I just published a blog post about how web3 data pipelines can be constructed using a combination of permaweb storage and subgraphs to power dynamic sites in a performant way without the need to host and maintain a proprietary API.

Starting this thread to facilitate discussions on this use case and answer any questions you may have. If you are using this workflow or would like to use it in your project, let’s discuss here. Would be very interested in collaborating with the community to productize this workflow in open source libraries as well if there is sufficient demand.

Thanks,
Craig

5 Likes

Hi, @craigtutterow – read the blog and it’s an interesting idea for sure.

I guess for me, a few questions come up, most of them use-case driven.

Definitions of public data
For example, does this mean the use case is scoped to data that is intended to open and freely available from a web2 context? So blogs and the comments would be one use case. But data that can be downloaded from say an open gov portal would not?

The reason I ask relates to the next area of curiosity.

Cryptographic assurance requirements
If an Indexer is selecting data say from web2, like a CSV of census data or some other gov portal, and then enabled that data available for use by anyone searching for that index, what are the expectations of cryptographic assurance?

For example, someone could say they are indexing voting polling stations or something, but then the indexer, before writing to permastorage, mutate it. But then it gets indexed.

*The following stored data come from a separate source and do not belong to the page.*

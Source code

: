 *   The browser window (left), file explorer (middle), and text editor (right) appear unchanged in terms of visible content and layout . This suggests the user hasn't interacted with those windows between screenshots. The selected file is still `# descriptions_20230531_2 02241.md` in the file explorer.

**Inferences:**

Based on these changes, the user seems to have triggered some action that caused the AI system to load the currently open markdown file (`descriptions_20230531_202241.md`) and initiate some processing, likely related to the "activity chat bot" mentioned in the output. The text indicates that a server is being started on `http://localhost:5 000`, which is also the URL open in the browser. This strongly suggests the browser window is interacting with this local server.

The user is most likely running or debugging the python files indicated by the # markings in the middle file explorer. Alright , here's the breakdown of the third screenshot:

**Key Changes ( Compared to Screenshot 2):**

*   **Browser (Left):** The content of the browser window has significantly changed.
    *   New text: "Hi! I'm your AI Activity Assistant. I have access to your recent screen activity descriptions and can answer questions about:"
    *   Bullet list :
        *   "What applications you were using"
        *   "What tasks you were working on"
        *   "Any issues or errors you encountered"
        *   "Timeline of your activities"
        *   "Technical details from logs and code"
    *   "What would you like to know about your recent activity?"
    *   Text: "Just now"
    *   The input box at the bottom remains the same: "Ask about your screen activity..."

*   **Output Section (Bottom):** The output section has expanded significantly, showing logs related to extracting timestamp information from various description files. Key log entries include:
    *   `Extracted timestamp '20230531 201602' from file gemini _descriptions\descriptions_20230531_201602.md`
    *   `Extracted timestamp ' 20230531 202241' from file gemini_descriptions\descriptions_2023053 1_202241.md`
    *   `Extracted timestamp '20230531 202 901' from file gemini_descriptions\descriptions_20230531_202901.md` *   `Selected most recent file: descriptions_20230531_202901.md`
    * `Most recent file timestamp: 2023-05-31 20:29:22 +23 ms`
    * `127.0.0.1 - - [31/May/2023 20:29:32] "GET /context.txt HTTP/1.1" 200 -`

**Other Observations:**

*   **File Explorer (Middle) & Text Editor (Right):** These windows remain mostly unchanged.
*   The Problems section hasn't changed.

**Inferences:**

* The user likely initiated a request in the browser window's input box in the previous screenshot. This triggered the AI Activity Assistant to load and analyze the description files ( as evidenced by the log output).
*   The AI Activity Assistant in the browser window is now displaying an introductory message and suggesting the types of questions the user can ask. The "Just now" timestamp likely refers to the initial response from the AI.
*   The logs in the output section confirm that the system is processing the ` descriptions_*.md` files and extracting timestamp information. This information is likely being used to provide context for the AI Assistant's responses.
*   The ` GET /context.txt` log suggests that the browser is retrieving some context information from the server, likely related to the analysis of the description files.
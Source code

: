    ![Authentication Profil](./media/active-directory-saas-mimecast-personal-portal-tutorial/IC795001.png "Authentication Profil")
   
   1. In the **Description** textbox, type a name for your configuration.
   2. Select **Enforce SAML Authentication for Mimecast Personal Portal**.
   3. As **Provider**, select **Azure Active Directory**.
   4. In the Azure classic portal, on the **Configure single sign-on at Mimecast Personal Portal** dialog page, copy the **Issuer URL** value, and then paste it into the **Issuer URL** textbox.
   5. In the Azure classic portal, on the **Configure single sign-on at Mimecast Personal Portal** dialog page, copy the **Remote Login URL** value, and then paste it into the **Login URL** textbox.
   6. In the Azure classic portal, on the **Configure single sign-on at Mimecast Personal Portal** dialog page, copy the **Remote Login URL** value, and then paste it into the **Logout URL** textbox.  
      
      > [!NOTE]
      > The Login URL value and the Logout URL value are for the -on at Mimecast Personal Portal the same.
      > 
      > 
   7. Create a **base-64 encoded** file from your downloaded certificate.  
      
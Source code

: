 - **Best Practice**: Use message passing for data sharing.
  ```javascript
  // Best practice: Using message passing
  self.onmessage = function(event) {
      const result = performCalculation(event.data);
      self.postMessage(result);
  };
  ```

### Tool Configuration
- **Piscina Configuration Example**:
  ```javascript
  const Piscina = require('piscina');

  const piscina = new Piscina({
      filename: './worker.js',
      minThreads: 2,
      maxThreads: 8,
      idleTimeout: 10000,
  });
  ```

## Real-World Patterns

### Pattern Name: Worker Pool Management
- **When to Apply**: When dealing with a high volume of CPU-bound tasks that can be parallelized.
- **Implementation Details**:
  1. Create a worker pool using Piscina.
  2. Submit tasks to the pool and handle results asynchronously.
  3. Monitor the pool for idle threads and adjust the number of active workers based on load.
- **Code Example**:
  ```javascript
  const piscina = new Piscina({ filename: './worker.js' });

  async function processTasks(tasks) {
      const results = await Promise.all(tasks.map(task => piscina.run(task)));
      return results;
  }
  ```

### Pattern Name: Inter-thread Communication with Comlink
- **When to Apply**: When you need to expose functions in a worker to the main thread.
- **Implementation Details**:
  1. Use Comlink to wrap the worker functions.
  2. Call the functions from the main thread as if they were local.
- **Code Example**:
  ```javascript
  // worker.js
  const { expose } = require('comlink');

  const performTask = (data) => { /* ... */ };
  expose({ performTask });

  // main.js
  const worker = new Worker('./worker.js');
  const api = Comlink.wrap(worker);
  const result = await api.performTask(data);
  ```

So I am curious about the use cases based on source and end-user.

If the above is in scope, then either the indexers need multiple indexers to have consensus before indexing for queries, or they only index data that has cryptographic assurances from a decentralized oracle.

Which brings me to the primary use-cases of what will generate high query interest working backwards.

The reason I work backwards is there is a query fee involved.

Given that, I am guessing the use cases that work best involve a query that can justify the fee (the fee can be extracted from a transaction associated with the fee, or can be truly fee-per-query, is my understanding).

Who serves the raw data?
Which brings me back to the question around incentives and breaking web2 silos.

IF a query for a given data set is valuable such that someone can monetize the querying, I suspect that the suppliers in many instances, except in the case of true public goods, also charge for it in a web2 environment.

Or those pay-for-use silos may put through an oracle with a public-facing API, yet still charge (although not sure why there would be a need for consensus if there’s one source – that’s my lack of knowledge, so welcome clarification there). This to me seems like the silos are still perpetuated, although shifting their infrastructure.

Quick set of thoughts as I’ve been wondering the same things, so possibly getting some of the concepts wrong.

1 Like